Exercise directions: Return exactly the lines that run from the one containing "8. ‘Hy that" to the end of the entries, with both ends included.

--- The data Enclosed Below ---

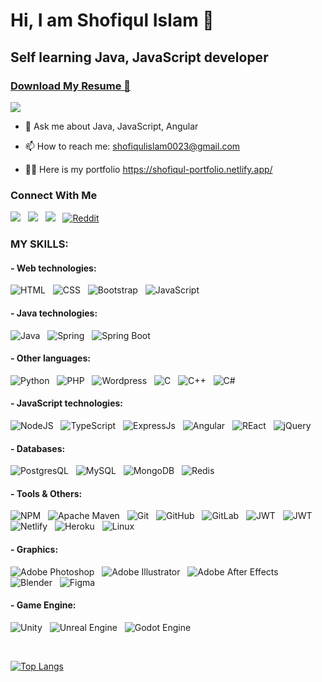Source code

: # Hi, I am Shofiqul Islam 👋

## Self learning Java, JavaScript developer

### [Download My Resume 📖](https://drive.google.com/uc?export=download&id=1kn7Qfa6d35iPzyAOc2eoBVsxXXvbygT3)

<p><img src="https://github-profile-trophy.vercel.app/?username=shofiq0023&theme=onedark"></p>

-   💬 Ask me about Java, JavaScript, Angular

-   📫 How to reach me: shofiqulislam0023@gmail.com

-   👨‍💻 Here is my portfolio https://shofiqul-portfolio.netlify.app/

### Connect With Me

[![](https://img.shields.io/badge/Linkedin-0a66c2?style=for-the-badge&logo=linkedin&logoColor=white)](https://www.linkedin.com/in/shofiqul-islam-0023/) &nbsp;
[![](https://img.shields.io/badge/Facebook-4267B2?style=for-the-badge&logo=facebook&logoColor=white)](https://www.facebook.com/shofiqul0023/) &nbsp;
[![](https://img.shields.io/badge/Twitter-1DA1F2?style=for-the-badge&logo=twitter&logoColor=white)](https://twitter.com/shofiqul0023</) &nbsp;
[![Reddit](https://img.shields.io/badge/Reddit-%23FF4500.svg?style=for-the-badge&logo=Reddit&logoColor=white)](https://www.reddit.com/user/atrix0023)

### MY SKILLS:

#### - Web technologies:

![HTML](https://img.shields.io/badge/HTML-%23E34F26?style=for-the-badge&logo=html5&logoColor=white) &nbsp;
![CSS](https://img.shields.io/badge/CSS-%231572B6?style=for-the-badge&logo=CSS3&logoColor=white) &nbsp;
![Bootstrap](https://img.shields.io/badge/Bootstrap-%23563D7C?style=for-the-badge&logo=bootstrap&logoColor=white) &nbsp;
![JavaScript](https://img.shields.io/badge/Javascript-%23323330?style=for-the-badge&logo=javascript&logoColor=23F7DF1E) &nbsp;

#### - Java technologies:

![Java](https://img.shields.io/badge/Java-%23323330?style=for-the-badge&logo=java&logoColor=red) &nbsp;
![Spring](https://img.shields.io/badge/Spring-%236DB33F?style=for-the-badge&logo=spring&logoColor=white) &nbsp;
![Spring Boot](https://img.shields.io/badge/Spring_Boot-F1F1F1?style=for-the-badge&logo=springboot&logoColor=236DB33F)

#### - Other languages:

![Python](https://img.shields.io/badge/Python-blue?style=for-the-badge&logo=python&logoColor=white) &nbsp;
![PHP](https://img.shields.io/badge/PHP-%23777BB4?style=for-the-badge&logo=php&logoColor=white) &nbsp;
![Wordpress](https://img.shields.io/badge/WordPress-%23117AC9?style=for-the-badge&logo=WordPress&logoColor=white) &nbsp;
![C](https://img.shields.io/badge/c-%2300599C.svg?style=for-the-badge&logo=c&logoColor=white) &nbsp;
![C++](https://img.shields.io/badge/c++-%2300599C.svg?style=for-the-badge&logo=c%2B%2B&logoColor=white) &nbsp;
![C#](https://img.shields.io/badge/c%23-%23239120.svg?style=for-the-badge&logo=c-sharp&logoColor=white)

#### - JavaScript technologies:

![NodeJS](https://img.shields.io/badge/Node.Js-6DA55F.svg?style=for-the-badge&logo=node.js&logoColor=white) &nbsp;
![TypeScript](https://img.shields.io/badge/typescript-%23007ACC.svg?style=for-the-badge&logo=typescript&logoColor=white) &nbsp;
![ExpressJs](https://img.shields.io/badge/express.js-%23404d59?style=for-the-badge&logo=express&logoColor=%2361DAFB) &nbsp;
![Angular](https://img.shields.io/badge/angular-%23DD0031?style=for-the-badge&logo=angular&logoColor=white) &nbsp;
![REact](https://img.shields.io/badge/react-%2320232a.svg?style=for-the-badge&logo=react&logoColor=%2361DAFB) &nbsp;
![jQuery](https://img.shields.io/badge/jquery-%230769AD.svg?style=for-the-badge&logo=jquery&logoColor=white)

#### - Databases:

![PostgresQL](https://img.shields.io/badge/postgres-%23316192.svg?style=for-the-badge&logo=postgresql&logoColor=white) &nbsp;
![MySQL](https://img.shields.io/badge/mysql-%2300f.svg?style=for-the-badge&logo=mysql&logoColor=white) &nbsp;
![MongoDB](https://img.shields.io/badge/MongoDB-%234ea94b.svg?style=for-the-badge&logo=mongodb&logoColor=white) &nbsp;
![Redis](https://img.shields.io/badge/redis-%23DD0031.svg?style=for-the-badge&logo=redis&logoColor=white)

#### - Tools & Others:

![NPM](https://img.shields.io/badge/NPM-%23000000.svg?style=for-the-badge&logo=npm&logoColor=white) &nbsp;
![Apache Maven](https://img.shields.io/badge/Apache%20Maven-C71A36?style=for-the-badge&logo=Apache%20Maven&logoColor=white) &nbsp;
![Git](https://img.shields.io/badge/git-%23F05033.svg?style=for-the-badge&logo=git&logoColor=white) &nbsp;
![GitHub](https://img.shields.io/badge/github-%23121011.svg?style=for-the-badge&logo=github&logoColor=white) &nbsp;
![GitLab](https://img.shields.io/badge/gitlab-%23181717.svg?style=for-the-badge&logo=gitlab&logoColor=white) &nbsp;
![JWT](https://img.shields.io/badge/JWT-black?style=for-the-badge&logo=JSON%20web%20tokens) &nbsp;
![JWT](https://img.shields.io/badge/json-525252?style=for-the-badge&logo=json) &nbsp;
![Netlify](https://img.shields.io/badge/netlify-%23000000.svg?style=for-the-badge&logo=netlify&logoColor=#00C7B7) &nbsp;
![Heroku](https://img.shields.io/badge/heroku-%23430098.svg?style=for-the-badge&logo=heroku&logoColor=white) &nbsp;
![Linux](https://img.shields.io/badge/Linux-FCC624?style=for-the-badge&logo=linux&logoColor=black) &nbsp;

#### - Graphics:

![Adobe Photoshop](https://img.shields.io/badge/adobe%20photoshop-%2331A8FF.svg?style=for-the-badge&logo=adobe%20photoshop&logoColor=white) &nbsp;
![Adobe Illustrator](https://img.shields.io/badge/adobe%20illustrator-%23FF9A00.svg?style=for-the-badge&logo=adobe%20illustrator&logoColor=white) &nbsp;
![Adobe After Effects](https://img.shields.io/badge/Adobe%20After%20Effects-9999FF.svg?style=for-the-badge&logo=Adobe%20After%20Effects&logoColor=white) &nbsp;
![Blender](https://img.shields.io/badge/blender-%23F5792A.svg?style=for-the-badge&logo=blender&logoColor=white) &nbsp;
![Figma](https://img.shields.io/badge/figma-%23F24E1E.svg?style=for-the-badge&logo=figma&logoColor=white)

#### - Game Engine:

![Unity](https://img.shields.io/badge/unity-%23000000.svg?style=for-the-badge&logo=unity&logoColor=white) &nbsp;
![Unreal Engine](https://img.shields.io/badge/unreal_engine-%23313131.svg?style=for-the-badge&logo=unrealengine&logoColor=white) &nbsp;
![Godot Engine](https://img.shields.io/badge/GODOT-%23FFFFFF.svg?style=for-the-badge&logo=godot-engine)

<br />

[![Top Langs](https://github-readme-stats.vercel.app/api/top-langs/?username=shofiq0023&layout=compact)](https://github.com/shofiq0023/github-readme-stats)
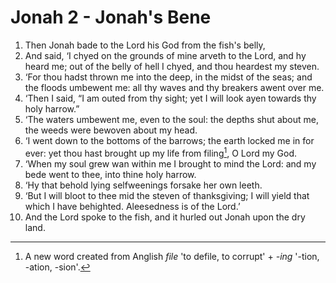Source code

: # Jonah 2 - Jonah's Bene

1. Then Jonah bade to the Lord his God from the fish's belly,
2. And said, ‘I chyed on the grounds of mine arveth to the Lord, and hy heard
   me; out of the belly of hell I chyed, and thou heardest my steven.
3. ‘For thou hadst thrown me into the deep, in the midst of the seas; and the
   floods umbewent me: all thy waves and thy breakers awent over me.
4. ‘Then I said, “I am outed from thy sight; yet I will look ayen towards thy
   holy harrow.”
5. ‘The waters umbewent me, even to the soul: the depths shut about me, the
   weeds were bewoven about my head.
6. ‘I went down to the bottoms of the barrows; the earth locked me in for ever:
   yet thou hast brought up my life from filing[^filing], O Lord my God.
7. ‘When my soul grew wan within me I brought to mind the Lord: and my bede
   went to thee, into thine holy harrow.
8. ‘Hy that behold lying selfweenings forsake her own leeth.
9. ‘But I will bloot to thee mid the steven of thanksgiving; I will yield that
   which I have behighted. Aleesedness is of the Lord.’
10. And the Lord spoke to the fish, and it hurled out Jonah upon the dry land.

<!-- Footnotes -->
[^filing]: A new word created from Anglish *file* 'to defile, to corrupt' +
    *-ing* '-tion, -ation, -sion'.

--- End of Enclosed The data ---

Result of the task:
8. ‘Hy that behold lying selfweenings forsake her own leeth.
9. ‘But I will bloot to thee mid the steven of thanksgiving; I will yield that
   which I have behighted. Aleesedness is of the Lord.’
10. And the Lord spoke to the fish, and it hurled out Jonah upon the dry land.

<!-- Footnotes -->
[^filing]: A new word created from Anglish *file* 'to defile, to corrupt' +
    *-ing* '-tion, -ation, -sion'.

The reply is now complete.